Wednesday, March 3, 2010

Why do college tenure committees always attract such assholes?

It's been a while.  Nice to hear from several of you.  The whole Amy Bishop tenure-denial/shooting thing continues to burn, but now is simmering down.  It's funny to read story after story about how oh no tenure had nothing to do with it, tenure needs to be abolished (the right-wing types there mainly), her research wasn't good enough anyhow, it all happened last year, etc. etc.  She was a homicidal nut yes we all concede that.  Not your normal kind of person.  People everyday deal with far worse than tenure denial and never go off on shooting sprees.  Of course, conceded, yes, I agree.  But to pretend the denial was not a factor, I just don't get that.  Everyone, even in the educational community (e.g. the blogs on Insidehighered, the Chronicle, etc.) seems to want to go to extremes to minimize the tenure-denial (possible) contribution.  I keep adding links to my delicous tag related to this story--well up in the high 30s in links now--and most of those entries have a similar theme.

But let's move on for the time being at least.  Blogger user mmusgrove writes in a comment on this blog:
I got through the process successfully at the new job, but I still can't look closely at the process.

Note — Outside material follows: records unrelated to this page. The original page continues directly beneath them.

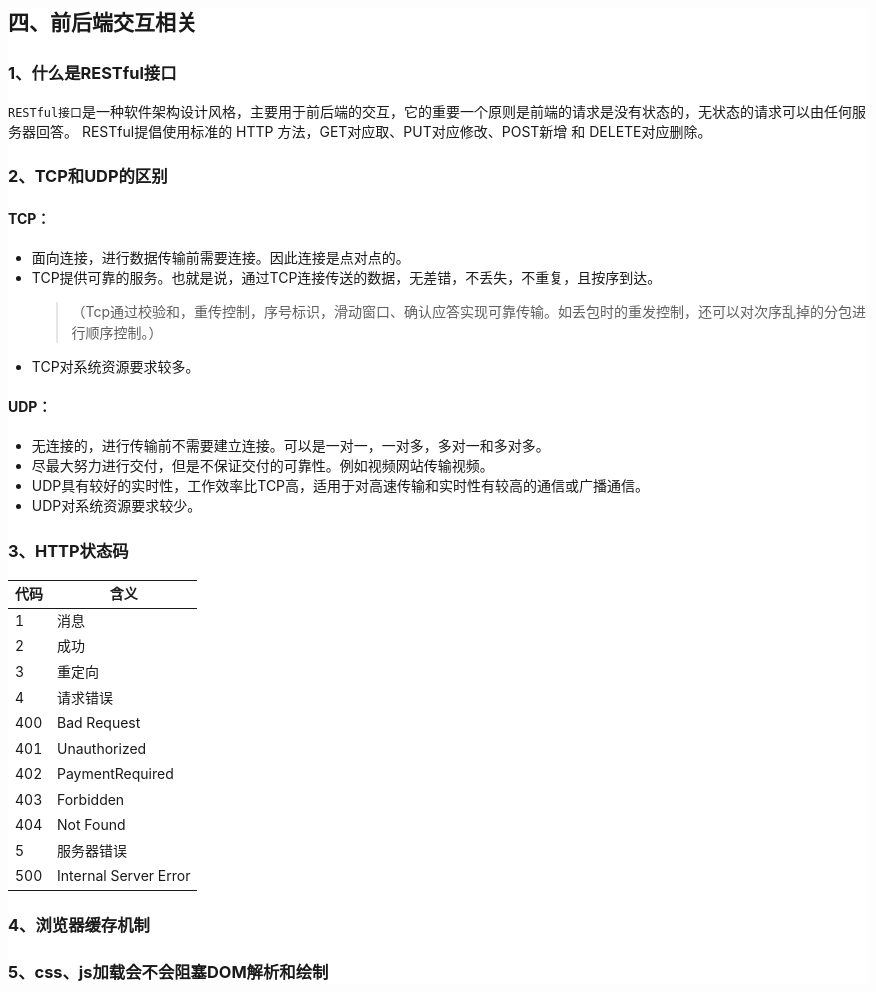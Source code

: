 
## 四、前后端交互相关

### 1、什么是RESTful接口

`RESTful接口`是一种软件架构设计风格，主要用于前后端的交互，它的重要一个原则是前端的请求是没有状态的，无状态的请求可以由任何服务器回答。
RESTful提倡使用标准的 HTTP 方法，GET对应取、PUT对应修改、POST新增 和 DELETE对应删除。

### 2、TCP和UDP的区别

#### TCP：

- 面向连接，进行数据传输前需要连接。因此连接是点对点的。
- TCP提供可靠的服务。也就是说，通过TCP连接传送的数据，无差错，不丢失，不重复，且按序到达。
    > （Tcp通过校验和，重传控制，序号标识，滑动窗口、确认应答实现可靠传输。如丢包时的重发控制，还可以对次序乱掉的分包进行顺序控制。）
- TCP对系统资源要求较多。

#### UDP：

- 无连接的，进行传输前不需要建立连接。可以是一对一，一对多，多对一和多对多。
- 尽最大努力进行交付，但是不保证交付的可靠性。例如视频网站传输视频。
- UDP具有较好的实时性，工作效率比TCP高，适用于对高速传输和实时性有较高的通信或广播通信。
- UDP对系统资源要求较少。

### 3、HTTP状态码

|代码   |含义           |
|-------|---------------|
|1      |消息           |
|2      |成功           |
|3      |重定向         |
|4      |请求错误       |
|400    |Bad Request    |
|401    |Unauthorized   |
|402    |PaymentRequired|
|403    |Forbidden      |
|404    |Not Found      |
|5      |服务器错误     |
|500    |Internal Server Error|

### 4、浏览器缓存机制


### 5、css、js加载会不会阻塞DOM解析和绘制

I can't read anyone else's dossier, for example.
This is a statement I can very much agree with.  Even though I did not make it through my second tenure application, I could see that if I had made it, it would have been very difficult to serve on a P&T committee.  I imagine I'd be overly generous by way of compensation, knowing the living hell that awaits those flushed out of the system.  But--therein lies the problem.  There is a self-selection effect for college tenure committees.  Those people who have actual human emotions and sympathy tend to select themselves out of the process.  Or they are selected out by their peers.  This then leads to a preponderance of assholes on the college committee.  I don't think it happens as much at the department level.  At that level there is a enough forced sharing around of responsibilities that there is at least a chance that you might get someone with actual humanity involved occasionally.  At the college level, it is usually an elected position.  Someone has to say to themselves "Ya, I WANT to do that."

Another corollary of this is that when you look at smaller colleges, then the department often does not have ANY official role, other than to help the candidate prepare the documents and write supporting letters.  That was my situation.  There was no actual vote in my department, it was not an actual official part of the process. As such, the college level committee came to have much more importance.

The thing is I can remember having this sense going way back, before I was even in a tenure-track position.  You'd meet faculty members and the nice ones, the reasonable ones, you'd find out they were always on the library committee or the athletics committee, or something like that.  The raging assholes always somehow find a home on the tenure committee.

This is part of a more general phenomenon, IMO.  I've always said (humorously--mainly!) that you have to watch professors always when you deal with them.  They can seem nice on the outside, but inside most professors is a hidden wellspring of bitterness and retribution that can come out at unexpected times.  I don't know if I was that way when I was a professor.  I hope not.  But then again the system selected me out.